At 0945, the pilot of N72EX again contacted SCT and advised he was climbing above cloud layers and requested advisory services. The second controller was not aware of the aircraft, as services had previously been terminated, so asked the pilot to identify the flight. The SCT controller then asked the pilot his intentions, to which he replied he was climbing to 4,000 feet. There were no further transmissions.
The descent rate increased to over 4,000 feet per minute (fpm), ground speed reached 160 knots. The last ADS-B target was received at 1,200 feet msl approximately 400 feet southwest of the accident site.
An ALERTWildfire camera image (figure 4) taken at 0944 PST looking southeast toward the city of Van Nuys, as publicized on the National Weather Service (NWS) Los Angeles Twitter account, depicted the top of the cloud layer to the east of the accident site. The NWS analyzed the top of the cloud layer to be about 2,400 feet above mean sea level
Figure 5a was taken by a witness on the mountain bike trail about 0950. The witness stated that the area was surrounded by mist. He said he began to hear the sound of a helicopter, which he described as appropriate for a helicopter flying while in a powered condition. He perceived the sound getting louder and saw a blue and white helicopter emerge from the clouds passing from left to right directly to his left. He judged it to be moving fast, travelling on a forward and descending trajectory. It started to roll to the left such that he caught a glimpse of its belly. He observed it for 1 to 2 seconds, before it impacted terrain about 50 feet below his position.

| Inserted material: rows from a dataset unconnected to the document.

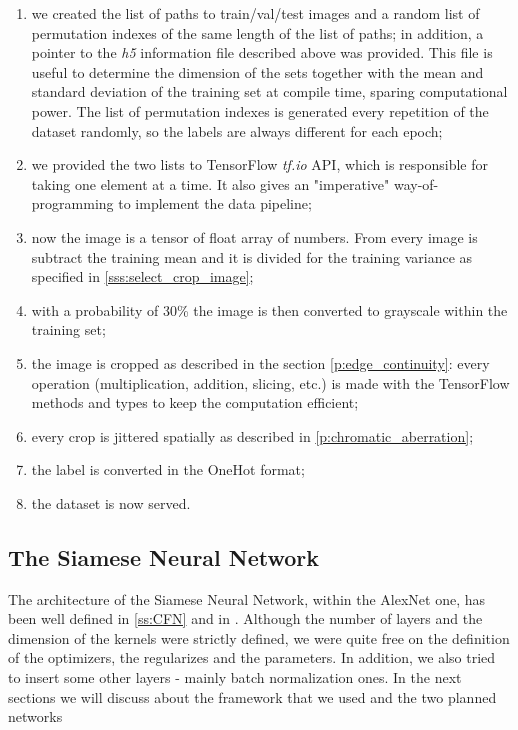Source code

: \begin{enumerate}
    \item we created the list of paths to train/val/test images and a random list of permutation indexes of the same length of the list of paths; in addition, a pointer to the \emph{h5} information file described above was provided. This file is useful to determine the dimension of the sets together with the mean and standard deviation of the training set at compile time, sparing computational power. The list of permutation indexes is generated every repetition of the dataset randomly, so the labels are always different for each epoch;
    \item we provided the two lists to TensorFlow \emph{tf.io} API, which is responsible for taking one element at a time. It also gives an "imperative" way-of-programming to implement the data pipeline;
    \item now the image is a tensor of float array of numbers. From every image is subtract the training mean and it is divided for the training variance as specified in \ref{sss:select_crop_image};
    \item with a probability of 30\% the image is then converted to grayscale within the training set;
    \item the image is cropped as described in the section \ref{p:edge_continuity}: every operation (multiplication, addition, slicing, etc.) is made with the TensorFlow methods and types to keep the computation efficient;
    \item every crop is jittered spatially as described in \ref{p:chromatic_aberration};
    \item the label is converted in the OneHot format;
    \item the dataset is now served.
\end{enumerate}


\subsection{The Siamese Neural Network}\label{ss:siamese}
The architecture of the Siamese Neural Network, within the AlexNet one, has been well defined in \ref{ss:CFN} and in \cite{alexnet_paper}. Although the number of layers and the dimension of the kernels were strictly defined, we were quite free on the definition of the optimizers, the regularizes and the parameters. In addition, we also tried to insert some other layers - mainly batch normalization ones. In the next sections we will discuss about the framework that we used and the two planned networks

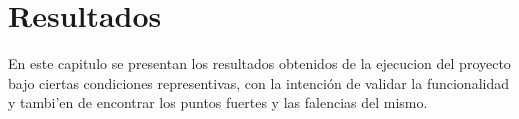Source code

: \chapter{Resultados}

En este capitulo se presentan los resultados obtenidos de la ejecucion del proyecto bajo ciertas condiciones representivas, con la intención de validar la funcionalidad y tambi'en de encontrar los puntos fuertes y las falencias del mismo.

After the sale to Island Express in 2015, the helicopter was converted to an 8-passenger seat configuration with two pilot stations up front and eight passengers in the rear
, separated by a bulkhead with sliding acrylic windows. Passenger seating was 2 four- occupant divans, one facing forward, the other rearward.
The pilot logged about 1,250 total hours in the S76 helicopter. His most recent flight review, including proficiency training in inadvertent entry into instrument meteorological conditions (IIMC) and unusual attitude recovery
, was conducted in a helicopter with EUROSAFETY International on May 8, 2019. The pilot received satisfactory grades for these maneuvers.